-- Opening Marker --

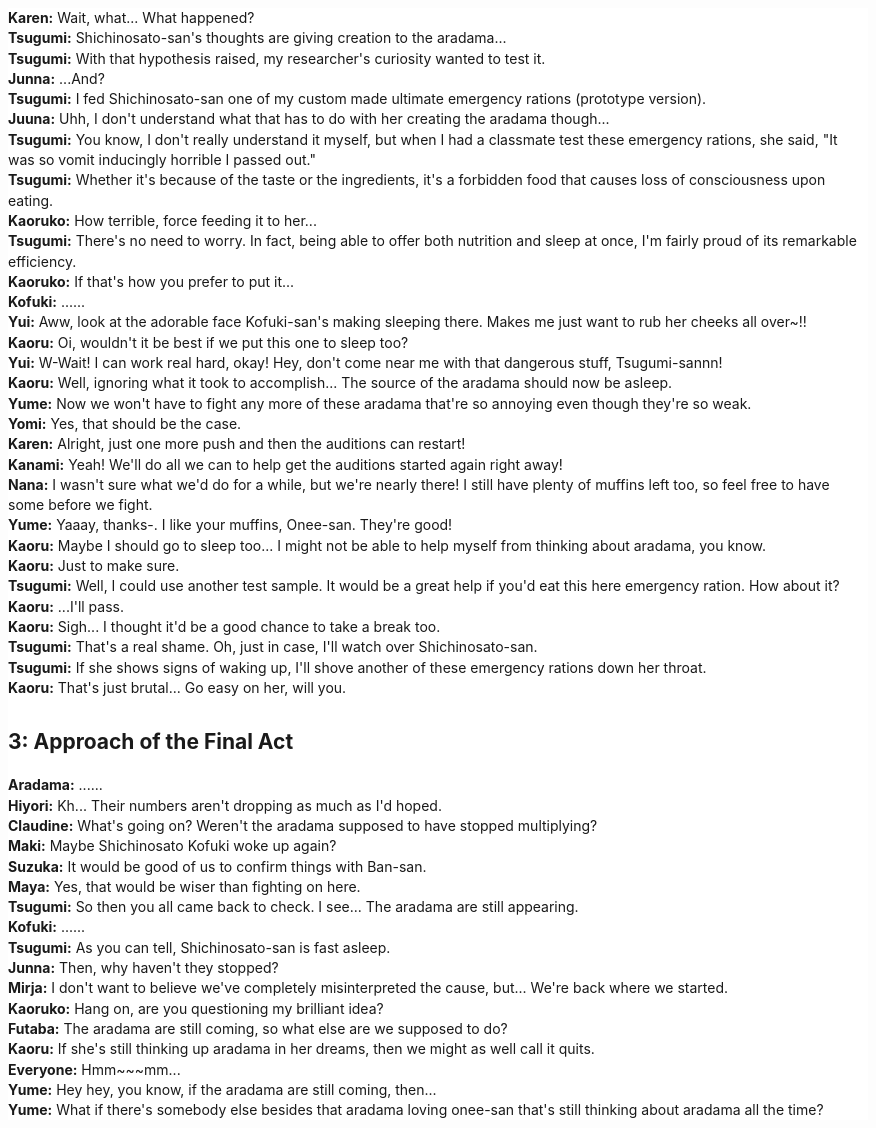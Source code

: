 **Karen:** Wait, what\.\.\. What happened\?  
**Tsugumi:** Shichinosato-san's thoughts are giving creation to the aradama\.\.\.  
**Tsugumi:** With that hypothesis raised, my researcher's curiosity wanted to test it\.  
**Junna:** \.\.\.And\?  
**Tsugumi:** I fed Shichinosato-san one of my custom made ultimate emergency rations (prototype version\)\.  
**Juuna:** Uhh, I don't understand what that has to do with her creating the aradama though\.\.\.  
**Tsugumi:** You know, I don't really understand it myself, but when I had a classmate test these emergency rations, she said, \"It was so vomit inducingly horrible I passed out\.\"  
**Tsugumi:** Whether it's because of the taste or the ingredients, it's a forbidden food that causes loss of consciousness upon eating\.  
**Kaoruko:** How terrible, force feeding it to her\.\.\.  
**Tsugumi:** There's no need to worry\. In fact, being able to offer both nutrition and sleep at once, I'm fairly proud of its remarkable efficiency\.  
**Kaoruko:** If that's how you prefer to put it\.\.\.  
**Kofuki:** \.\.\.\.\.\.  
**Yui:** Aww, look at the adorable face Kofuki-san's making sleeping there\. Makes me just want to rub her cheeks all over\~\!\!  
**Kaoru:** Oi, wouldn't it be best if we put this one to sleep too\?  
**Yui:** W-Wait\! I can work real hard, okay\! Hey, don't come near me with that dangerous stuff, Tsugumi-sannn\!  
**Kaoru:** Well, ignoring what it took to accomplish\.\.\. The source of the aradama should now be asleep\.  
**Yume:** Now we won't have to fight any more of these aradama that're so annoying even though they're so weak\.  
**Yomi:** Yes, that should be the case\.  
**Karen:** Alright, just one more push and then the auditions can restart\!  
**Kanami:** Yeah\! We'll do all we can to help get the auditions started again right away\!  
**Nana:** I wasn't sure what we'd do for a while, but we're nearly there\! I still have plenty of muffins left too, so feel free to have some before we fight\.  
**Yume:** Yaaay, thanks-\. I like your muffins, Onee-san\. They're good\!  
**Kaoru:** Maybe I should go to sleep too\.\.\. I might not be able to help myself from thinking about aradama, you know\.  
**Kaoru:** Just to make sure\.  
**Tsugumi:** Well, I could use another test sample\. It would be a great help if you'd eat this here emergency ration\. How about it\?  
**Kaoru:** \.\.\.I'll pass\.  
**Kaoru:** Sigh\.\.\. I thought it'd be a good chance to take a break too\.  
**Tsugumi:** That's a real shame\. Oh, just in case, I'll watch over Shichinosato-san\.  
**Tsugumi:** If she shows signs of waking up, I'll shove another of these emergency rations down her throat\.  
**Kaoru:** That's just brutal\.\.\. Go easy on her, will you\.  

## 3: Approach of the Final Act
**Aradama:** \.\.\.\.\.\.  
**Hiyori:** Kh\.\.\. Their numbers aren't dropping as much as I'd hoped\.  
**Claudine:** What's going on\? Weren't the aradama supposed to have stopped multiplying\?  
**Maki:** Maybe Shichinosato Kofuki woke up again\?  
**Suzuka:** It would be good of us to confirm things with Ban-san\.  
**Maya:** Yes, that would be wiser than fighting on here\.  
**Tsugumi:** So then you all came back to check\. I see\.\.\. The aradama are still appearing\.  
**Kofuki:** \.\.\.\.\.\.  
**Tsugumi:** As you can tell, Shichinosato-san is fast asleep\.  
**Junna:** Then, why haven't they stopped\?  
**Mirja:** I don't want to believe we've completely misinterpreted the cause, but\.\.\. We're back where we started\.  
**Kaoruko:** Hang on, are you questioning my brilliant idea\?  
**Futaba:** The aradama are still coming, so what else are we supposed to do\?  
**Kaoru:** If she's still thinking up aradama in her dreams, then we might as well call it quits\.  
**Everyone:** Hmm\~\~\~mm\.\.\.  
**Yume:** Hey hey, you know, if the aradama are still coming, then\.\.\.  
**Yume:** What if there's somebody else besides that aradama loving onee-san that's still thinking about aradama all the time\?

-- Closing Marker --

- **WHAT TO WORK ON**
Read through the entries, then copy every line where the string "these" is found.

- **RESULT BELOW**
**Tsugumi:** You know, I don't really understand it myself, but when I had a classmate test these emergency rations, she said, \"It was so vomit inducingly horrible I passed out\.\"  
**Yume:** Now we won't have to fight any more of these aradama that're so annoying even though they're so weak\.  
**Tsugumi:** If she shows signs of waking up, I'll shove another of these emergency rations down her throat\.  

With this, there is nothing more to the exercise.